Organic farming in Shandong

Hongdao nursery 2009

In 2000 we started our joint venture, Dragons Garden Ltd, in China in a very humble manner – with the lease of a 9 acre nursery block on Hong Dao (red island), a peninsula which juts out into the shallow waters of Qingdao Bay. Our aim was to grow strawberries and other berry fruit, so we imported varieties that we felt would be of interest to our prospective industrial customers and which we hoped would be an improvement on the varieties commonly grown in China at that time. It is interesting to reflect on what did and did not work and the lessons we learnt along the way.

We made a fundamentally mistaken assumption about the climate….

In the first place we made a fundamentally mistaken assumption about the climate. Hong Dao is pretty much right on Latitude 36 North. This line of latitude passes through the major strawberry growing areas of southern Spain and California. So our assumption was that the varieties grown in those areas, or rather their early predecessors (we could not obtain the latest varieties which were still under Plant Breeders Rights) would do well on our farm on the Shandong coast. This was a big mistake as we had not factored in the influence of the Siberian High (also called the Siberian Anticyclone). This phenomenon, where cold air gathers around Lake Baikal in Siberia from September until April, is a hugely dominant influence on weather across the north of China and as far west as Italy.

Dry, bitterly cold winters

The wind that blows from Siberia across Shandong in the winter is very cruel. It is too cold to hold moisture so the days are bright and clear but the outside temperature may be below zero and any plant life above ground, unless it is very hardy, just gets desiccated (freeze-dried, even). If you are out of the wind and under plastic such as in a polytunnel the weather is perfect. One of our current farms has some fantastic polytunnels in which we can get a strawberry harvest started inside with beautiful fruit in December. Outside – forget it.

Strawberries growing in polytunnel
Dragons Garden polytunnel, very early Spring 2016

Rethinking the plant stock

Here in the UK at nearly 20 degrees higher in latitude than Hong Dao we have a much longer, but also much milder, winter. So we found that strawberry varieties bred in California and Spain just perished in Shandong and the tougher varieties bred in higher latitudes did better.
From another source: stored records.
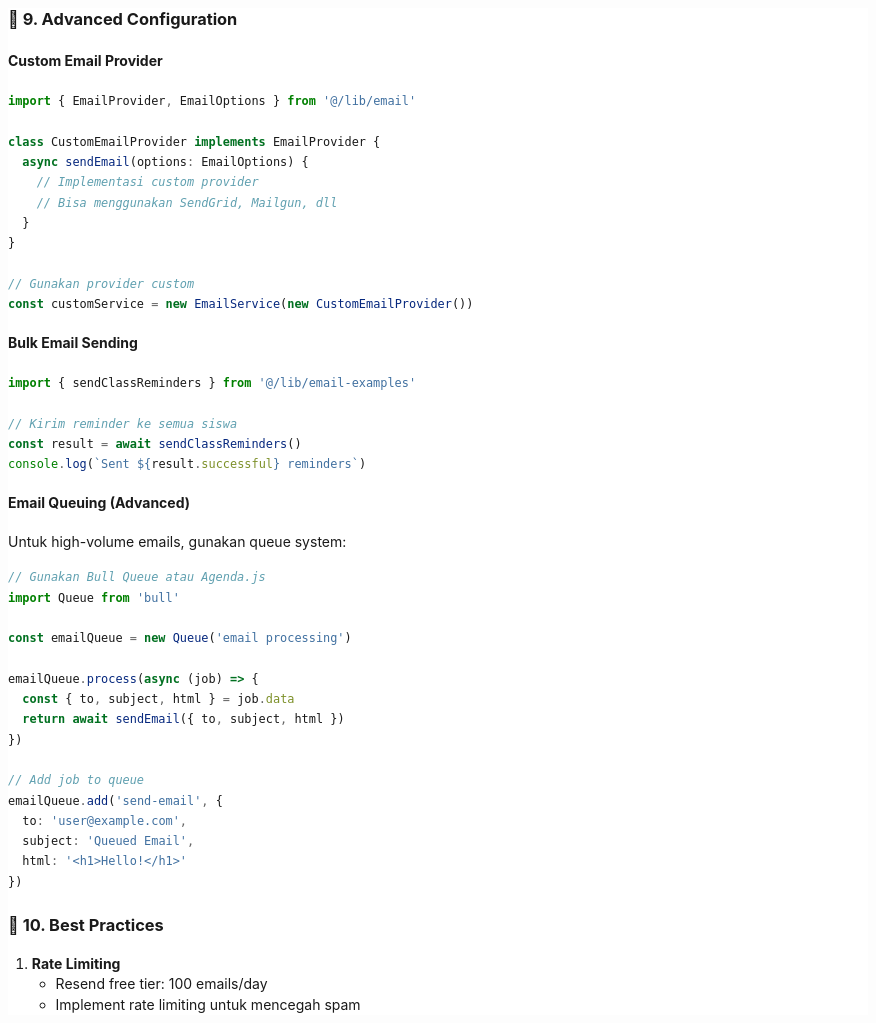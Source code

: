 ### 🔧 **9. Advanced Configuration**

#### **Custom Email Provider**
```typescript
import { EmailProvider, EmailOptions } from '@/lib/email'

class CustomEmailProvider implements EmailProvider {
  async sendEmail(options: EmailOptions) {
    // Implementasi custom provider
    // Bisa menggunakan SendGrid, Mailgun, dll
  }
}

// Gunakan provider custom
const customService = new EmailService(new CustomEmailProvider())
```

#### **Bulk Email Sending**
```typescript
import { sendClassReminders } from '@/lib/email-examples'

// Kirim reminder ke semua siswa
const result = await sendClassReminders()
console.log(`Sent ${result.successful} reminders`)
```

#### **Email Queuing (Advanced)**
Untuk high-volume emails, gunakan queue system:

```typescript
// Gunakan Bull Queue atau Agenda.js
import Queue from 'bull'

const emailQueue = new Queue('email processing')

emailQueue.process(async (job) => {
  const { to, subject, html } = job.data
  return await sendEmail({ to, subject, html })
})

// Add job to queue
emailQueue.add('send-email', {
  to: 'user@example.com',
  subject: 'Queued Email',
  html: '<h1>Hello!</h1>'
})
```

### 🌟 **10. Best Practices**

1. **Rate Limiting**
   - Resend free tier: 100 emails/day
   - Implement rate limiting untuk mencegah spam

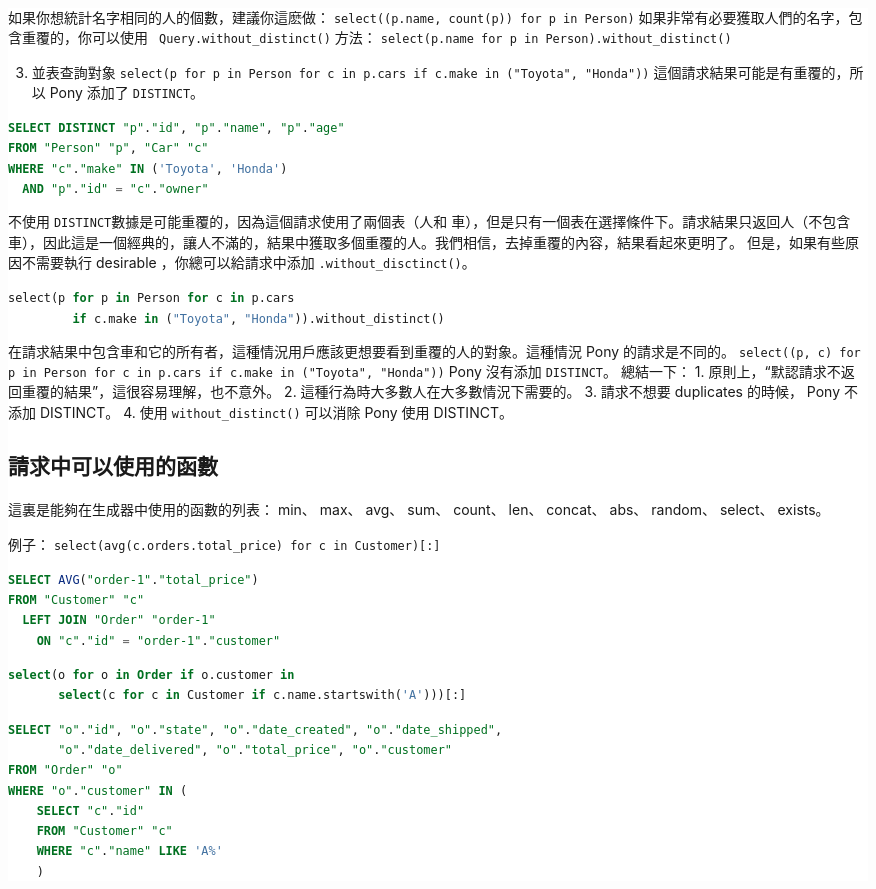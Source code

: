 如果你想統計名字相同的人的個數，建議你這麽做：
`select((p.name, count(p)) for p in Person)`
如果非常有必要獲取人們的名字，包含重覆的，你可以使用 ` Query.without_distinct()` 方法：
`select(p.name for p in Person).without_distinct()`

3. 並表查詢對象
`select(p for p in Person for c in p.cars if c.make in ("Toyota", "Honda"))`
這個請求結果可能是有重覆的，所以 Pony 添加了 `DISTINCT`。
```sql
SELECT DISTINCT "p"."id", "p"."name", "p"."age"
FROM "Person" "p", "Car" "c"
WHERE "c"."make" IN ('Toyota', 'Honda')
  AND "p"."id" = "c"."owner"
```
不使用 `DISTINCT`數據是可能重覆的，因為這個請求使用了兩個表（人和 車），但是只有一個表在選擇條件下。請求結果只返回人（不包含車），因此這是一個經典的，讓人不滿的，結果中獲取多個重覆的人。我們相信，去掉重覆的內容，結果看起來更明了。
但是，如果有些原因不需要執行 desirable ，你總可以給請求中添加 `.without_disctinct()`。
```python
select(p for p in Person for c in p.cars
         if c.make in ("Toyota", "Honda")).without_distinct()
```
在請求結果中包含車和它的所有者，這種情況用戶應該更想要看到重覆的人的對象。這種情況 Pony 的請求是不同的。
`select((p, c) for p in Person for c in p.cars if c.make in ("Toyota", "Honda"))`
Pony 沒有添加 `DISTINCT`。
總結一下：
    1. 原則上，“默認請求不返回重覆的結果”，這很容易理解，也不意外。
    2. 這種行為時大多數人在大多數情況下需要的。
    3. 請求不想要 duplicates 的時候， Pony 不添加 DISTINCT。
    4. 使用 `without_distinct()` 可以消除 Pony 使用 DISTINCT。


## 請求中可以使用的函數
這裏是能夠在生成器中使用的函數的列表：
min、 max、 avg、 sum、 count、 len、 concat、 abs、 random、 select、 exists。

例子：
`select(avg(c.orders.total_price) for c in Customer)[:]`
```sql
SELECT AVG("order-1"."total_price")
FROM "Customer" "c"
  LEFT JOIN "Order" "order-1"
    ON "c"."id" = "order-1"."customer"
```
```sql
select(o for o in Order if o.customer in
       select(c for c in Customer if c.name.startswith('A')))[:]
```
```sql
SELECT "o"."id", "o"."state", "o"."date_created", "o"."date_shipped",
       "o"."date_delivered", "o"."total_price", "o"."customer"
FROM "Order" "o"
WHERE "o"."customer" IN (
    SELECT "c"."id"
    FROM "Customer" "c"
    WHERE "c"."name" LIKE 'A%'
    )
```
There is a bonus to the cold Shandong winters though. The winter chilling hours – necessary for so many plants to experience a proper dormancy and an even bud-break in Spring – were certainly present in Shandong. Some of our hardier imports such as blackcurrants, raspberries and blackberries did well in the beginning but unfortunately other factors such as a hot summer and some new pest burdens meant that these berry fruits did not perform as we had hoped. Gradually we have fallen back to strawberries as our main crop.

Shandong – the market garden of China

The benefit of winter chilling is demonstrated by the colossal volumes of deciduous fruit that China (and particularly Shandong) produces. Take apples for example. In round figures the USA produces about 4.8 million tonnes, Europe produces about 11 million tonnes and China produces a whopping 43 million tonnes. For pears China produces about 14 million tonnes which is nearly 80% of world production. Peach and apricot are also produced in huge volumes. 

Another interesting factor that has contributed hugely to the success of Shandong as a fruit and vegetable growing region is the influence over millenia of the Huang Ho or Yellow River. China’s earliest civilizations were born along this river, a sustainer and a destroyer of life . As it passes through the Loess Plateau in central China the Yellow River picks up more sediment than any other river on the planet. This sediment drops out as the course of the river reaches its last stage and the river slows. It is the Yellow River that created the North China plain. As the sediment built up on the river floor levees were constructed to keep the river contained. Regular floods that breached the levees were devastating in scale, and in loss of life. At some points in recorded history the delta of the Yellow River was south of the Shandong peninsula rather than north where it presently is.  The end result is a deep warm silt that is excellent for all sorts of crops and which supports the standard crop rotation of winter wheat followed by maize, practiced all across the North China plain. Two main crops per year is very good going indeed.